If you have an offer from a cap-exempt employer, you can skip this entire registration process. Your employer files directly with USCIS at any time.

The Electronic Registration Window

Each year, USCIS opens the electronic registration portal for approximately two to three weeks in March. During this window, employers (or their attorneys) log into the USCIS myH-1B portal, create organizational accounts, and submit registration entries for their prospective H-1B workers.

The registration fee is currently $215 per unique beneficiary. This is not a filing fee for the full petition — it is simply the fee to enter the lottery. If not selected, the money is not refunded.

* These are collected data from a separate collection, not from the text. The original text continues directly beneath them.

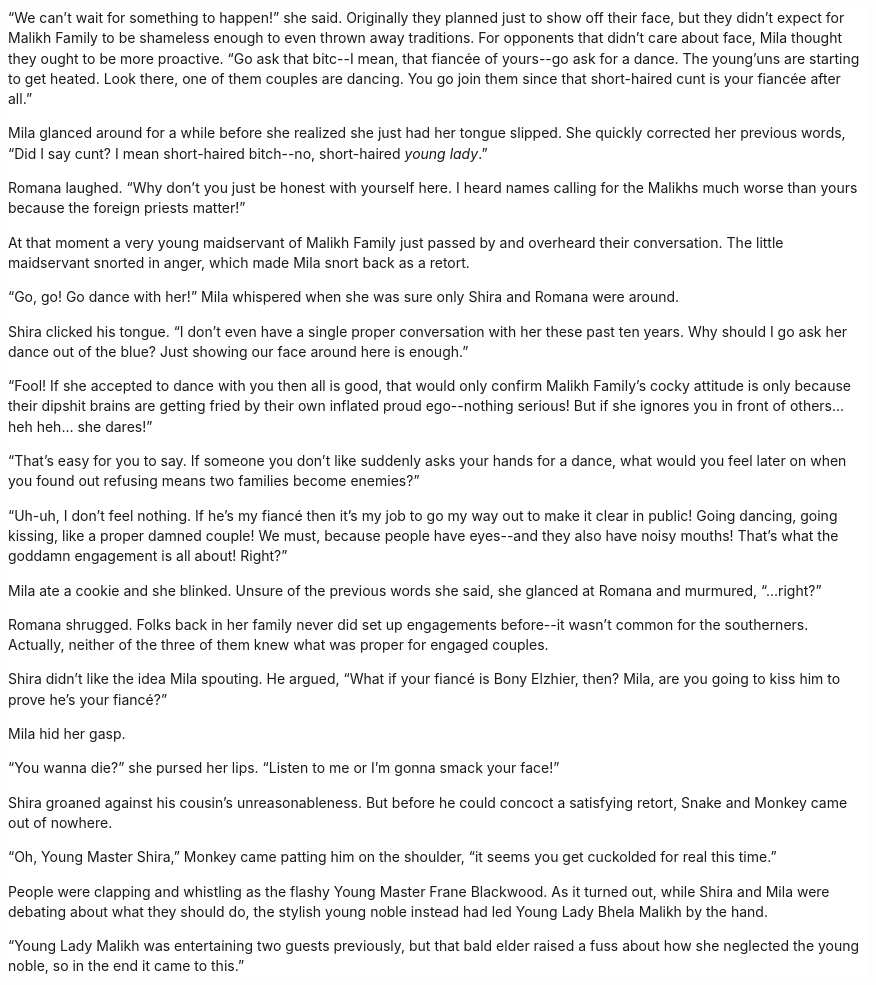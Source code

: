 “We can’t wait for something to happen!” she said. Originally they planned just to show off their face, but they didn’t expect for Malikh Family to be shameless enough to even thrown away traditions. For opponents that didn’t care about face, Mila thought they ought to be more proactive. “Go ask that bitc--I mean, that fiancée of yours--go ask for a dance. The young’uns are starting to get heated. Look there, one of them couples are dancing. You go join them since that short-haired cunt is your fiancée after all.”

Mila glanced around for a while before she realized she just had her tongue slipped. She quickly corrected her previous words, “Did I say cunt? I mean short-haired bitch--no, short-haired _young lady_.”

Romana laughed. “Why don’t you just be honest with yourself here. I heard names calling for the Malikhs much worse than yours because the foreign priests matter!”

At that moment a very young maidservant of Malikh Family just passed by and overheard their conversation. The little maidservant snorted in anger, which made Mila snort back as a retort.

“Go, go! Go dance with her!” Mila whispered when she was sure only Shira and Romana were around.

Shira clicked his tongue. “I don’t even have a single proper conversation with her these past ten years. Why should I go ask her dance out of the blue? Just showing our face around here is enough.”

“Fool! If she accepted to dance with you then all is good, that would only confirm Malikh Family’s cocky attitude is only because their dipshit brains are getting fried by their own inflated proud ego--nothing serious! But if she ignores you in front of others… heh heh… she dares!”

“That’s easy for you to say. If someone you don’t like suddenly asks your hands for a dance, what would you feel later on when you found out refusing means two families become enemies?”

“Uh-uh, I don’t feel nothing. If he’s my fiancé then it’s my job to go my way out to make it clear in public! Going dancing, going kissing, like a proper damned couple! We must, because people have eyes--and they also have noisy mouths! That’s what the goddamn engagement is all about! Right?”

Mila ate a cookie and she blinked. Unsure of the previous words she said, she glanced at Romana and murmured, “...right?”

Romana shrugged. Folks back in her family never did set up engagements before--it wasn’t common for the southerners. Actually, neither of the three of them knew what was proper for engaged couples.

Shira didn’t like the idea Mila spouting. He argued, “What if your fiancé is Bony Elzhier, then? Mila, are you going to kiss him to prove he’s your fiancé?”

Mila hid her gasp.

“You wanna die?” she pursed her lips. “Listen to me or I’m gonna smack your face!”

Shira groaned against his cousin’s unreasonableness. But before he could concoct a satisfying retort, Snake and Monkey came out of nowhere.

“Oh, Young Master Shira,” Monkey came patting him on the shoulder, “it seems you get cuckolded for real this time.”

People were clapping and whistling as the flashy Young Master Frane Blackwood. As it turned out, while Shira and Mila were debating about what they should do, the stylish young noble instead had led Young Lady Bhela Malikh by the hand.

“Young Lady Malikh was entertaining two guests previously, but that bald elder raised a fuss about how she neglected the young noble, so in the end it came to this.”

Each registration entry requires basic biographic information about the beneficiary:

  • Name and date of birth
  • Country of birth and nationality (for cap category determination)
  • Whether the beneficiary holds a US master's degree or higher (to determine master's cap eligibility)
  • The employer's Federal Employer Identification Number (FEIN)

Importantly, the registration does not require submission of the job description, LCA, or any supporting documentation. Those materials are compiled only after selection.

The Beneficiary-Centric Lottery

Beginning with FY 2024, USCIS shifted from an employer-centric to a beneficiary-centric lottery system. Under the old system, a single beneficiary could have multiple employers submit separate registrations on their behalf, artificially multiplying their odds. This created a massive distortion — in FY 2024, 780,884 total registrations were submitted for what ultimately amounted to far fewer unique individuals.

Under the beneficiary-centric system, the lottery is run on the individual's unique identifier (based on passport information) rather than the employer entity. If five employers submit registrations for the same individual, USCIS counts that person once and selects or rejects them as a single unit. All five employers are then notified of the same outcome.

The impact of this change was dramatic. Eligible registrations dropped from 780,884 in FY 2024 to 343,981 in FY 2026 — a 56% decline — as the artificial multiple-registration inflation collapsed. With fewer registrations for roughly the same number of available cap slots, selection rates improved significantly:

  • FY 2024: approximately 15% selection rate
  • FY 2025: approximately 25.6% selection rate
  • FY 2026: approximately 35.3% selection rate

For FY 2026, 336,153 unique beneficiaries were registered. Roughly 1 in 3 was selected.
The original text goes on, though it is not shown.